More DW Blogs DW.COM

Abenteuer Sport

mit Stefan Nestler

Ziel: Neue Route am Kangchendzönga

Nordwand des Kangchendzönga

Nordwand des Kangchendzönga

Auch wenn es mit Sicherheit in diesem Frühling wieder so erscheinen mag, als gäbe es nur den Mount Everest – es lohnt sich auch, auf andere Achttausender zu blicken. Eine hochkarätige Mannschaft hat sich zusammengetan, um in der Nordwand des Kangchendzönga eine neue Route zu eröffnen: Denis Urubko und Artem Brown aus Russland, der Pole Adam Bielecki und der Baske Alex Txikon. Initiator des Projekts ist Urubko.

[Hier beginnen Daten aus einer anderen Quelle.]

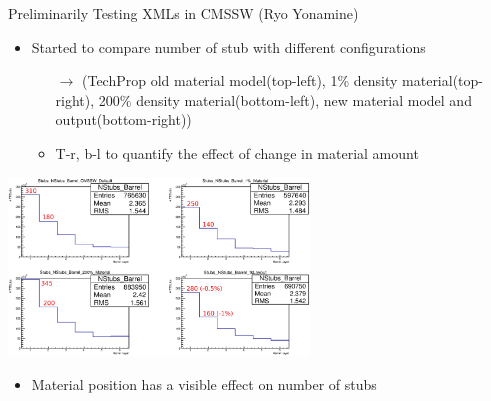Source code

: \documentclass[pdftex, 11pt]{beamer}
\begin{document}
\begin{frame}{Preliminarily Testing XMLs in CMSSW \fontsize{7}{11}\selectfont (Ryo Yonamine)\normalsize}
  \begin{itemize}
  \item Started to \alert{compare} number of \alert{stub} with different configurations
    \begin{itemize}
    \item[$\to$] (TechProp \alert{old} material model(top-left), \alert{1\%} density material(top-right), \alert{200\%} density material(bottom-left), \alert{new} material model and output(bottom-right))
    \item T-r, b-l to \alert{quantify} the effect of change in material \alert{amount}
    \end{itemize}
  \end{itemize}
  \begin{center}
    \includegraphics[width=8cm]{img/nstubs_barrel.eps}\\
  \end{center}
  \begin{itemize}
  \item Material position has a visible \alert{effect} on number of \alert{stubs}
  \end{itemize}
\end{frame}
\end{document}

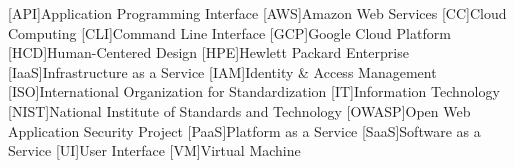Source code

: \begin{acronym}[TTTTTTTT]
	[API]{Application Programming Interface}
	[AWS]{Amazon Web Services}
	[CC]{Cloud Computing}
	[CLI]{Command Line Interface}
	[GCP]{Google Cloud Platform}
	[HCD]{Human-Centered Design}
	[HPE]{Hewlett Packard Enterprise}
	[IaaS]{Infrastructure as a Service}
	[IAM]{Identity \& Access Management}
	[ISO]{International Organization for Standardization}
	[IT]{Information Technology}
	[NIST]{National Institute of Standards and Technology}
	[OWASP]{Open Web Application Security Project}
	[PaaS]{Platform as a Service}
	[SaaS]{Software as a Service}
	[UI]{User Interface}
	[VM]{Virtual Machine}
\end{acronym}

Der gebürtige Kasache, der inzwischen russischer Staatsbürger ist, will endlich einen Schlussstrich hinter das für ihn so unglücklich verlaufene vergangene Jahr ziehen.

Nichts geschafft

Denis Urubko

Denis Urubko

„Was habe ich 2013 geschafft? Um ehrlich zu sein, eigentlich gar nichts“, schrieb Denis zur Jahreswende in seinem Blog. „Das Jahr war voller Schmerz, Grauen und zerschlagenen Hoffnungen. Nach dem Tod von Alexei Bolotov kann ich mich nicht mehr im Spiegel ansehen, ich bin beschämt, verletzt.“ Urubko und Bolotov hatten im Frühjahr 2013 eine neue Route durch die Südwestwand des Mount Everest klettern wollen. Nicht weit vom Basislager entfernt, stürzte Bolotov beim Abseilen 300 Meter weit ab, weil das Seil an einer scharfen Felskante riss. Der 50-Jährige, einer der besten und erfahrensten Extrembergsteiger Russlands, war sofort tot.

Wie ein Gral

Adam Bielecki

Adam Bielecki

Auch für Adam Bielecki gilt es, ein Trauma zu verarbeiten. Nachdem ihm und drei Landsmännern im März 2013 die erste Winterbesteigung des Broad Peak gelungen war, kamen Maciej Berbeka und Tomasz Kowalski beim Abstieg ums Leben. Der polnische Bergsteigerverband (PZA) warf Bielecki später vor, seine Gefährten im Stich gelassen zu haben, weil er vor den anderen alleine abgestiegen sei. Bielecki habe damit gegen die „alpinistische Ethik“ verstoßen, hieß es im Abschlussbericht des Verbands. Adam verteidigte sich: „Ich war am Rande der Panik und kämpfte um mein Leben.“ Jetzt will Bielecki nur noch nach vorne blicken. Ein Traum könne am Kangchendzönga in Erfüllung gehen, sagte der 30-Jährige in einem Interview von off.sport.pl: „Eine neue Route in Terra incognita. Dort hat nicht nur niemand in einer bestimmten Jahreszeit, sondern wirklich überhaupt noch keiner seinen Fuß hingesetzt! Das ist für viele Reisende oder Bergsteiger wie ein Gral.“ Vor dem Broad Peak hatte Bielecki 2012 mit seinem Landsmann Janusz Golab auch den Gasherbrum I erstmals im Winter bestiegen.

Achtausender Nr. 11?

Alex Txikon

Alex Txikon vor der Lhotseflanke

Damals gehörte der Baske Alex Txikon zum Team des Österreichers Gerfried Göschl, das versuchte, den G I über eine andere Route zu besteigen und den Gipfel zu überschreiten. Txikon brach den letzten Versuch ab, während Göschl, der Schweizer Cedric Hählen und der Pakistaner Nisar Hussain weiter aufstiegen. Seitdem werden sie vermisst. 2013 gelang Txikon zusammen mit José Manuel Fernández die erste Winterbesteigung des formschönen Sechstausenders Laila Peak in Pakistan. Im folgenden Frühjahr stand er auf dem Gipfel des Lhotse, es war sein zehnter der 14 Achttausender. Der Kangchendzönga fehlt noch in der Sammlung des 32-Jährigen, der auch als Basejumper immer mal wieder für Schlagzeilen sorgt. Der Vierte im Bunde, der Russe Artem Brown, ist noch ein weitgehend unbeschriebenes Blatt in der Achttausender-Szene.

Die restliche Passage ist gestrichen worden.